W ocenie analityków trwająca w Ukrainie wojna będzie się w coraz większym stopniu odbijać na rachunkach. Do tego przyczynią się też plany rezygnacji z rosyjskich surowców. Rząd pod koniec marca  przedstawił plan zakładający, że Polska jeszcze w maju ma zrezygnować z zakupów rosyjskiego węgla. Natomiast w kolejnych miesiącach – najpóźniej do końca tego roku – przestanie kupować też ropę.

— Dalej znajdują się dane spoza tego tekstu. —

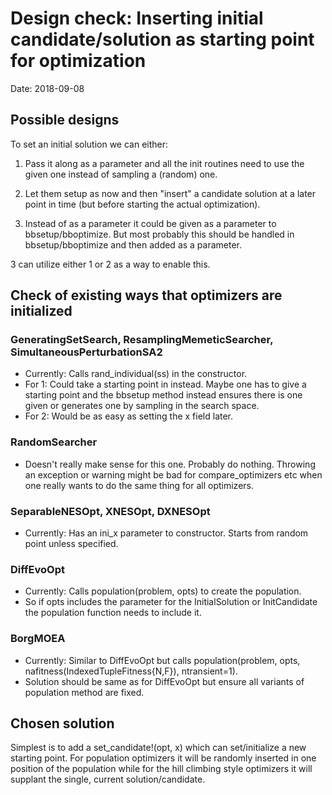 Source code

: # Design check: Inserting initial candidate/solution as starting point for optimization
Date: 2018-09-08

## Possible designs
To set an initial solution we can either:

1. Pass it along as a parameter and all the init routines need to use the given one instead of sampling a (random) one.

2. Let them setup as now and then "insert" a candidate solution at a later point in time (but before starting the actual optimization).

3. Instead of as a parameter it could be given as a parameter to bbsetup/bboptimize. But most probably this should be handled in bbsetup/bboptimize and then added as a parameter.

3 can utilize either 1 or 2 as a way to enable this.

## Check of existing ways that optimizers are initialized

### GeneratingSetSearch, ResamplingMemeticSearcher, SimultaneousPerturbationSA2
 - Currently: Calls rand_individual(ss) in the constructor. 
 - For 1: Could take a starting point in instead. Maybe one has to give a starting point and the bbsetup method instead ensures there is one given or generates one by sampling in the search space.
 - For 2: Would be as easy as setting the x field later.

### RandomSearcher
 - Doesn't really make sense for this one. Probably do nothing. Throwing an exception or warning might be bad for compare_optimizers etc when one really wants to do the same thing for all optimizers.

### SeparableNESOpt, XNESOpt, DXNESOpt
 - Currently: Has an ini_x parameter to constructor. Starts from random point unless specified.

### DiffEvoOpt
 - Currently: Calls population(problem, opts) to create the population. 
 - So if opts includes the parameter for the InitialSolution or InitCandidate the population function needs to include it.

### BorgMOEA
 - Currently: Similar to DiffEvoOpt but calls population(problem, opts, nafitness(IndexedTupleFitness{N,F}), ntransient=1).
 - Solution should be same as for DiffEvoOpt but ensure all variants of population method are fixed.

 ## Chosen solution

 Simplest is to add a set_candidate!(opt, x) which can set/initialize a new starting point. For population optimizers
 it will be randomly inserted in one position of the population while for the hill climbing style optimizers it will
 supplant the single, current solution/candidate. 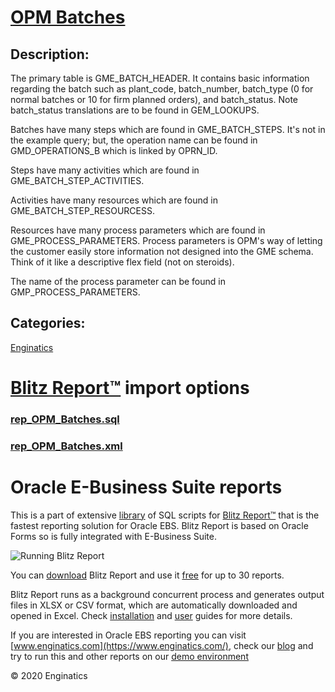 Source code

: # [OPM Batches](https://www.enginatics.com/reports/opm-batches)
## Description: 
The primary table is GME_BATCH_HEADER. It contains basic information
regarding the batch such as plant_code, batch_number, batch_type (0 for
normal batches or 10 for firm planned orders), and batch_status. Note
batch_status translations are to be found in GEM_LOOKUPS.

Batches have many steps which are found in GME_BATCH_STEPS. It's not in the
example query; but, the operation name can be found in GMD_OPERATIONS_B
which is linked by OPRN_ID.

Steps have many activities which are found in GME_BATCH_STEP_ACTIVITIES.

Activities have many resources which are found in GME_BATCH_STEP_RESOURCESS.

Resources have many process parameters which are found in
GME_PROCESS_PARAMETERS. Process parameters is OPM's way of letting the
customer easily store information not designed into the GME schema. Think
of it like a descriptive flex field (not on steroids).

The name of the process parameter can be found in GMP_PROCESS_PARAMETERS.
## Categories: 
[Enginatics](https://www.enginatics.com/library/?pg=1&category[]=Enginatics)
# [Blitz Report™](https://www.enginatics.com/blitz-report) import options
### [rep_OPM_Batches.sql](https://www.enginatics.com/export/opm-batches)
### [rep_OPM_Batches.xml](https://www.enginatics.com/xml/opm-batches)
# Oracle E-Business Suite reports

This is a part of extensive [library](https://www.enginatics.com/library/) of SQL scripts for [Blitz Report™](https://www.enginatics.com/blitz-report/) that is the fastest reporting solution for Oracle EBS. Blitz Report is based on Oracle Forms so is fully integrated with E-Business Suite. 

![Running Blitz Report](https://www.enginatics.com/wp-content/uploads/2018/01/Running-blitz-report.png) 

You can [download](https://www.enginatics.com/download/) Blitz Report and use it [free](https://www.enginatics.com/pricing/) for up to 30 reports. 

Blitz Report runs as a background concurrent process and generates output files in XLSX or CSV format, which are automatically downloaded and opened in Excel. Check [installation](https://www.enginatics.com/installation-guide/) and [user](https://www.enginatics.com/user-guide/) guides for more details.

If you are interested in Oracle EBS reporting you can visit [www.enginatics.com](https://www.enginatics.com/), check our [blog](https://www.enginatics.com/blog) and try to run this and other reports on our [demo environment](http://demo.enginatics.com/)

© 2020 Enginatics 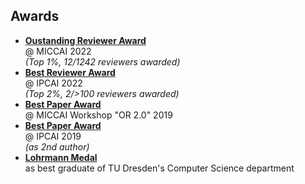 ## Awards

- **[Oustanding Reviewer Award](https://conferences.miccai.org/2022/en/OUTSTANDING-REVIEWER-AWARDS.html)**<br>@ MICCAI 2022<br>_(Top 1%, 12/1242 reviewers awarded)_
- **[Best Reviewer Award](https://sites.google.com/view/ipcai2022/awards#h.xdb2xvlvj4ni)**<br>@ IPCAI 2022<br>_(Top 2%, 2/>100 reviewers awarded)_
- **[Best Paper Award](https://twitter.com/SpeidelStefanie/status/1183310832580481024)**<br>@ MICCAI Workshop "OR 2.0" 2019
- **[Best Paper Award](https://ipcai2019.github.io/#news)**<br>@ IPCAI 2019<br>_(as 2nd author)_
- **[Lohrmann Medal](https://tu-dresden.de/tu-dresden/newsportal/news/talente-frueh-unterstuetzen-tud-ehrt-beste-absolvent-innen)**<br>as best graduate of TU Dresden's Computer Science department 
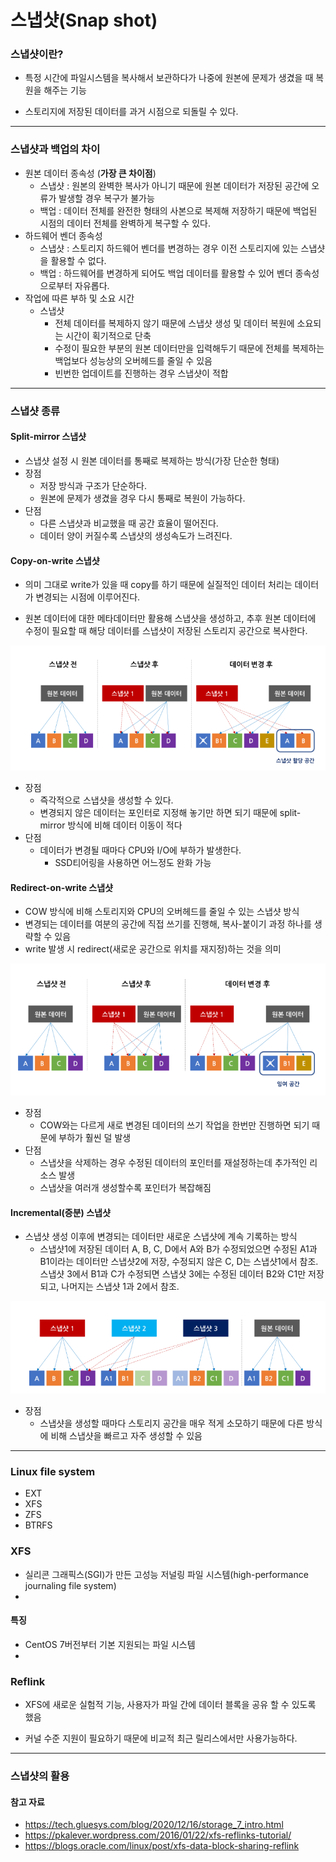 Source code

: # 스냅샷(Snap shot)

### 스냅샷이란?

- 특정 시간에 파일시스템을 복사해서 보관하다가 나중에 원본에 문제가 생겼을 때 복원을 해주는 기능

- 스토리지에 저장된 데이터를 과거 시점으로 되돌릴 수 있다.

---

### 스냅샷과 백업의 차이

- 원본 데이터 종속성 (**가장 큰 차이점**)
  - 스냅샷 : 원본의 완벽한 복사가 아니기 때문에 원본 데이터가 저장된 공간에 오류가 발생할 경우 복구가 불가능
  - 백업 : 데이터 전체를 완전한 형태의 사본으로 복제해 저장하기 때문에 백업된 시점의 데이터 전체를 완벽하게 복구할 수 있다.
- 하드웨어 벤더 종속성
  - 스냅샷 : 스토리지 하드웨어 벤더를 변경하는 경우 이전 스토리지에 있는 스냅샷을 활용할 수 없다.
  - 백업 : 하드웨어를 변경하게 되어도 백업 데이터를 활용할 수 있어 벤더 종속성으로부터 자유롭다.
- 작업에 따른 부하 및 소요 시간
  - 스냅샷
    - 전체 데이터를 복제하지 않기 때문에 스냅샷 생성 및 데이터 복원에 소요되는 시간이 획기적으로 단축
    - 수정이 필요한 부분의 원본 데이터만을 입력해두기 때문에 전체를 복제하는 백업보다 성능상의 오버헤드를 줄일 수 있음
    - 빈번한 업데이트를 진행하는 경우 스냅샷이 적합

---

### 스냅샷 종류

#### Split-mirror 스냅샷

- 스냅샷 설정 시 원본 데이터를 통째로 복제하는 방식(가장 단순한 형태)
- 장점
  - 저장 방식과 구조가 단순하다.
  - 원본에 문제가 생겼을 경우 다시 통째로 복원이 가능하다.
- 단점
  - 다른 스냅샷과 비교했을 때 공간 효율이 떨어진다.
  - 데이터 양이 커질수록 스냅샷의 생성속도가 느려진다.

#### Copy-on-write 스냅샷

- 의미 그대로 write가 있을 때 copy를 하기 때문에 실질적인 데이터 처리는 데이터가 변경되는 시점에 이루어진다.

- 원본 데이터에 대한 메타데이터만 활용해 스냅샷을 생성하고, 추후 원본 데이터에 수정이 필요할 때 해당 데이터를 스냅샷이 저장된 스토리지 공간으로 복사한다.

![copyon](images/copyon.PNG)

- 장점
  - 즉각적으로 스냅샷을 생성할 수 있다.
  - 변경되지 않은 데이터는 포인터로 지정해 놓기만 하면 되기 때문에 split-mirror 방식에 비해 데이터 이동이 적다
- 단점
  - 데이터가 변경될 때마다 CPU와 I/O에 부하가 발생한다.
    - SSD티어링을 사용하면 어느정도 완화 가능

#### Redirect-on-write 스냅샷

- COW 방식에 비해 스토리지와 CPU의 오버헤드를 줄일 수 있는 스냅샷 방식
- 변경되는 데이터를 여분의 공간에 직접 쓰기를 진행해, 복사-붙이기 과정 하나를 생략할 수 있음
- write 발생 시 redirect(새로운 공간으로 위치를 재지정)하는 것을 의미

![redirecton](images/redirecton.PNG)

- 장점
  - COW와는 다르게 새로 변경된 데이터의 쓰기 작업을 한번만 진행하면 되기 때문에 부하가 훨씬 덜 발생
- 단점
  - 스냅샷을 삭제하는 경우 수정된 데이터의 포인터를 재설정하는데 추가적인 리소스 발생
  - 스냅샷을 여러개 생성할수록 포인터가 복잡해짐

#### Incremental(증분) 스냅샷

- 스냅샷 생성 이후에 변경되는 데이터만 새로운 스냅샷에 계속 기록하는 방식
  - 스냅샷1에 저장된 데이터 A, B, C, D에서 A와 B가 수정되었으면 수정된 A1과 B1이라는 데이터만 스냅샷2에 저장, 수정되지 않은 C, D는 스냅샷1에서 참조. 스냅샷 3에서 B1과 C가 수정되면 스냅샷 3에는 수정된 데이터 B2와 C1만 저장되고, 나머지는 스냅샷 1과 2에서 참조.

![incre](images/incre.PNG)

- 장점
  - 스냅샷을 생성할 때마다 스토리지 공간을 매우 적게 소모하기 때문에 다른 방식에 비해 스냅샷을 빠르고 자주 생성할 수 있음

---



### Linux file system

- EXT
- XFS
- ZFS
- BTRFS



### XFS

- 실리콘 그래픽스(SGI)가 만든 고성능 저널링 파일 시스템(high-performance journaling file system)
- 

#### 특징

- CentOS 7버전부터 기본 지원되는 파일 시스템
- 



### Reflink

- XFS에 새로운 실험적 기능, 사용자가 파일 간에 데이터 블록을 공유 할 수 있도록 했음

- 커널 수준 지원이 필요하기 때문에 비교적 최근 릴리스에서만 사용가능하다. 

---

### 스냅샷의 활용

> 





#### 참고 자료

- https://tech.gluesys.com/blog/2020/12/16/storage_7_intro.html
- https://pkalever.wordpress.com/2016/01/22/xfs-reflinks-tutorial/
- https://blogs.oracle.com/linux/post/xfs-data-block-sharing-reflink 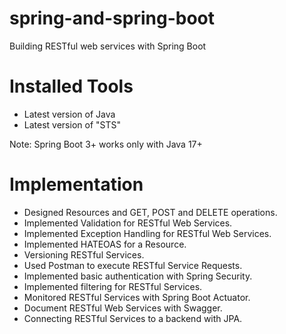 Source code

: # spring-and-spring-boot
Building RESTful web services with Spring Boot

# Installed Tools
 - Latest version of Java
 - Latest version of "STS"</br>
 
 Note: Spring Boot 3+ works only with Java 17+

# Implementation

- Designed Resources and GET, POST and DELETE operations.
- Implemented Validation for RESTful Web Services.
- Implemented Exception Handling for RESTful Web Services.
- Implemented HATEOAS for a Resource.
- Versioning RESTful Services.
- Used Postman to execute RESTful Service Requests.
- Implemented basic authentication with Spring Security.
- Implemented filtering for RESTful Services.
- Monitored RESTful Services with Spring Boot Actuator.
- Document RESTful Web Services with Swagger.
- Connecting RESTful Services to a backend with JPA.
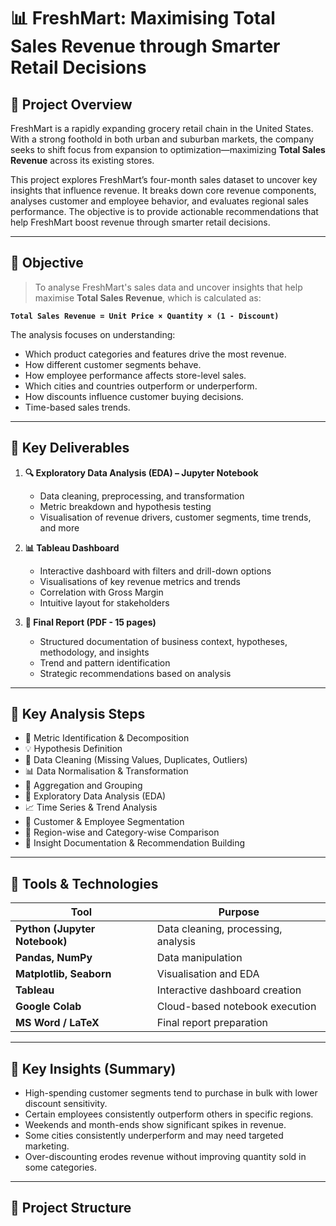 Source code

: # 📊 FreshMart: Maximising Total Sales Revenue through Smarter Retail Decisions

## 📁 Project Overview

FreshMart is a rapidly expanding grocery retail chain in the United States. With a strong foothold in both urban and suburban markets, the company seeks to shift focus from expansion to optimization—maximizing **Total Sales Revenue** across its existing stores.

This project explores FreshMart’s four-month sales dataset to uncover key insights that influence revenue. It breaks down core revenue components, analyses customer and employee behavior, and evaluates regional sales performance. The objective is to provide actionable recommendations that help FreshMart boost revenue through smarter retail decisions.

---

## 🎯 Objective

> To analyse FreshMart's sales data and uncover insights that help maximise **Total Sales Revenue**, which is calculated as:

**`Total Sales Revenue = Unit Price × Quantity × (1 - Discount)`**

The analysis focuses on understanding:
- Which product categories and features drive the most revenue.
- How different customer segments behave.
- How employee performance affects store-level sales.
- Which cities and countries outperform or underperform.
- How discounts influence customer buying decisions.
- Time-based sales trends.

---

## 📌 Key Deliverables

1. **🔍 Exploratory Data Analysis (EDA) – Jupyter Notebook**
   - Data cleaning, preprocessing, and transformation
   - Metric breakdown and hypothesis testing
   - Visualisation of revenue drivers, customer segments, time trends, and more

2. **📊 Tableau Dashboard**
   - Interactive dashboard with filters and drill-down options
   - Visualisations of key revenue metrics and trends
   - Correlation with Gross Margin
   - Intuitive layout for stakeholders

3. **📝 Final Report (PDF - 15 pages)**
   - Structured documentation of business context, hypotheses, methodology, and insights
   - Trend and pattern identification
   - Strategic recommendations based on analysis

---

## 🧪 Key Analysis Steps

- 📌 Metric Identification & Decomposition
- 💡 Hypothesis Definition
- 🧹 Data Cleaning (Missing Values, Duplicates, Outliers)
- 📊 Data Normalisation & Transformation
- 🧮 Aggregation and Grouping
- 🔎 Exploratory Data Analysis (EDA)
- 📈 Time Series & Trend Analysis
- 📍 Customer & Employee Segmentation
- 📌 Region-wise and Category-wise Comparison
- 📑 Insight Documentation & Recommendation Building

---

## 🧰 Tools & Technologies

| Tool          | Purpose                                |
|---------------|----------------------------------------|
| **Python (Jupyter Notebook)** | Data cleaning, processing, analysis |
| **Pandas, NumPy**       | Data manipulation             |
| **Matplotlib, Seaborn** | Visualisation and EDA        |
| **Tableau**             | Interactive dashboard creation |
| **Google Colab**        | Cloud-based notebook execution |
| **MS Word / LaTeX**     | Final report preparation      |

---

## 📌 Key Insights (Summary)

- High-spending customer segments tend to purchase in bulk with lower discount sensitivity.
- Certain employees consistently outperform others in specific regions.
- Weekends and month-ends show significant spikes in revenue.
- Some cities consistently underperform and may need targeted marketing.
- Over-discounting erodes revenue without improving quantity sold in some categories.

---

## 📂 Project Structure

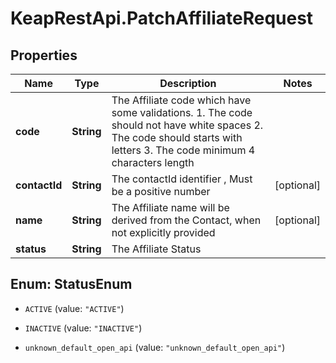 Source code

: # KeapRestApi.PatchAffiliateRequest

## Properties

Name | Type | Description | Notes
------------ | ------------- | ------------- | -------------
**code** | **String** | The Affiliate code which have some validations. 1. The code should not have white spaces 2. The code should starts with letters 3. The code minimum 4 characters length | 
**contactId** | **String** | The contactId identifier , Must be a positive number | [optional] 
**name** | **String** | The Affiliate name will be derived from the Contact, when not explicitly provided | [optional] 
**status** | **String** | The Affiliate Status | 



## Enum: StatusEnum


* `ACTIVE` (value: `"ACTIVE"`)

* `INACTIVE` (value: `"INACTIVE"`)

* `unknown_default_open_api` (value: `"unknown_default_open_api"`)




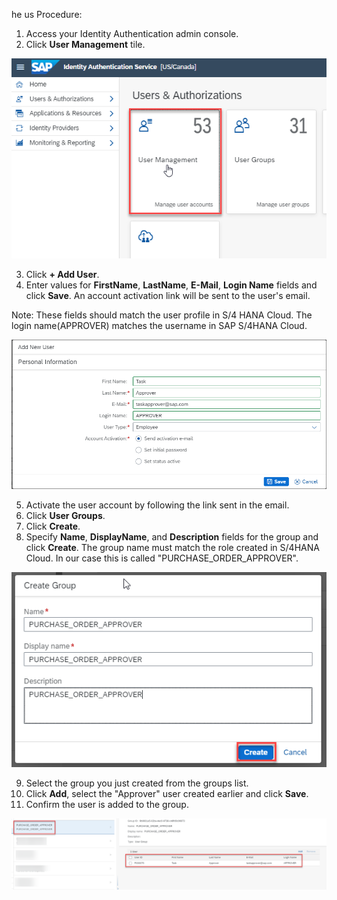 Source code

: he us
Procedure:

1. Access your Identity Authentication admin console.
2. Click **User Management** tile.

![alt text](images/iasusermanagement.png)

3. Click **+ Add User**.
4. Enter values for **FirstName**, **LastName**, **E-Mail**, **Login Name** fields and click **Save**. An account activation link will be sent to the user's email.

Note: These fields should match the user profile in S/4 HANA Cloud.  The login name(APPROVER) matches the username in SAP S/4HANA Cloud.

![alt text](images/iasadduser.png)

5. Activate the user account by following the link sent in the email.
6. Click **User Groups**.
7. Click **Create**.
8. Specify **Name**, **DisplayName**, and **Description** fields for the group and click **Create**.  The group name must match the role created in S/4HANA Cloud.  In our case this is called "PURCHASE_ORDER_APPROVER".

![alt text](images/iascreategroup.png)

9. Select the group you just created from the groups list.
10. Click **Add**, select the "Approver" user created earlier and click **Save**.
11. Confirm the user is added to the group.

![alt text](images/addusertogroup.png)

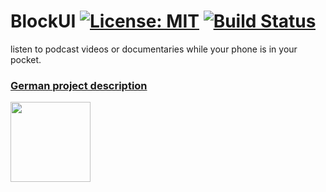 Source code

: # BlockUI [![License: MIT](https://img.shields.io/badge/License-MIT-yellow.svg)](https://opensource.org/licenses/MIT) [![Build Status](https://ci.matse.work/api/badges/matse/block-ui/status.svg?ref=refs/heads/main)](https://ci.matse.work/matse/block-ui)
listen to podcast videos or documentaries while your phone is in your pocket.

### [German project description](https://matse.work/project/2021/08/11/blockui-android-application.html)

[<img src="https://play.google.com/intl/en_us/badges/static/images/badges/en_badge_web_generic.png" alt="" data-canonical-src="https://play.google.com/intl/en_us/badges/static/images/badges/en_badge_web_generic.png" width="128" />](https://play.google.com/store/apps/details?id=work.matse.blockui)
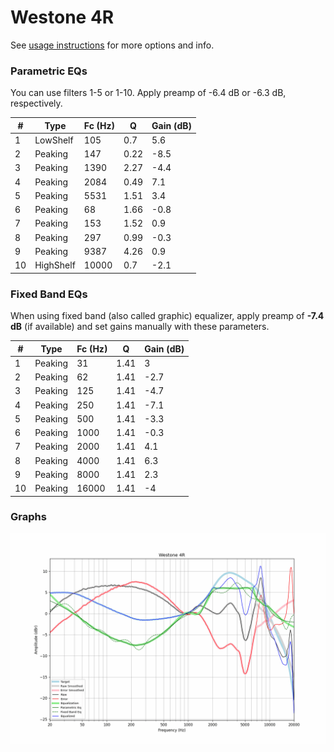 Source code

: # Westone 4R
See [usage instructions](https://github.com/jaakkopasanen/AutoEq#usage) for more options and info.

### Parametric EQs
You can use filters 1-5 or 1-10. Apply preamp of -6.4 dB or -6.3 dB, respectively.

|   # | Type      |   Fc (Hz) |    Q |   Gain (dB) |
|-----|-----------|-----------|------|-------------|
|   1 | LowShelf  |       105 | 0.7  |         5.6 |
|   2 | Peaking   |       147 | 0.22 |        -8.5 |
|   3 | Peaking   |      1390 | 2.27 |        -4.4 |
|   4 | Peaking   |      2084 | 0.49 |         7.1 |
|   5 | Peaking   |      5531 | 1.51 |         3.4 |
|   6 | Peaking   |        68 | 1.66 |        -0.8 |
|   7 | Peaking   |       153 | 1.52 |         0.9 |
|   8 | Peaking   |       297 | 0.99 |        -0.3 |
|   9 | Peaking   |      9387 | 4.26 |         0.9 |
|  10 | HighShelf |     10000 | 0.7  |        -2.1 |

### Fixed Band EQs
When using fixed band (also called graphic) equalizer, apply preamp of **-7.4 dB** (if available) and set gains manually with these parameters.

|   # | Type    |   Fc (Hz) |    Q |   Gain (dB) |
|-----|---------|-----------|------|-------------|
|   1 | Peaking |        31 | 1.41 |         3   |
|   2 | Peaking |        62 | 1.41 |        -2.7 |
|   3 | Peaking |       125 | 1.41 |        -4.7 |
|   4 | Peaking |       250 | 1.41 |        -7.1 |
|   5 | Peaking |       500 | 1.41 |        -3.3 |
|   6 | Peaking |      1000 | 1.41 |        -0.3 |
|   7 | Peaking |      2000 | 1.41 |         4.1 |
|   8 | Peaking |      4000 | 1.41 |         6.3 |
|   9 | Peaking |      8000 | 1.41 |         2.3 |
|  10 | Peaking |     16000 | 1.41 |        -4   |

### Graphs
![](./Westone%204R.png)
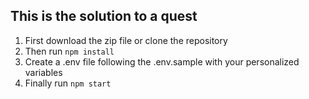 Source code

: ## This is the solution to a quest

1. First download the zip file or clone the repository
2. Then run `npm install`
3. Create a .env file following the .env.sample with your personalized variables
4. Finally run `npm start`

Termomodernizacja – pilnie potrzebna

– W Polsce mamy kilka milionów budynków, które mają niską efektywność energetyczną i muszą zostać poddane gruntownej termorenowacji – mówi Jacek Siwiński, prezes Velux Polska. – Spośród około 14 mln istniejących w Polsce budynków aż 2/3 zostało wybudowanych ponad 40 lat temu. Przed powstaniem pierwszych polskich i europejskich regulacji w zakresie efektywności energetycznej. Ale nawet te wybudowane 20–30 lat później nie spełniają już dzisiejszych standardów w tym obszarze.

Jak wynika z rządowej strategii, w Polsce 42 proc. budynków mieszkalnych powstało przed 1971 rokiem, ale do roku 2012 przeprowadzono termomodernizację tylko w połowie z nich. Ten proces ma jednak znacznie przyspieszyć. Zgodnie z DSRB w latach 2020–2030 zaplanowano w Polsce termomodernizację 236 tys. budynków rocznie, w kolejnej dekadzie – 271 tys. budynków, natomiast w latach 2040–2050 modernizowanych ma być 244 tys. budynków rocznie.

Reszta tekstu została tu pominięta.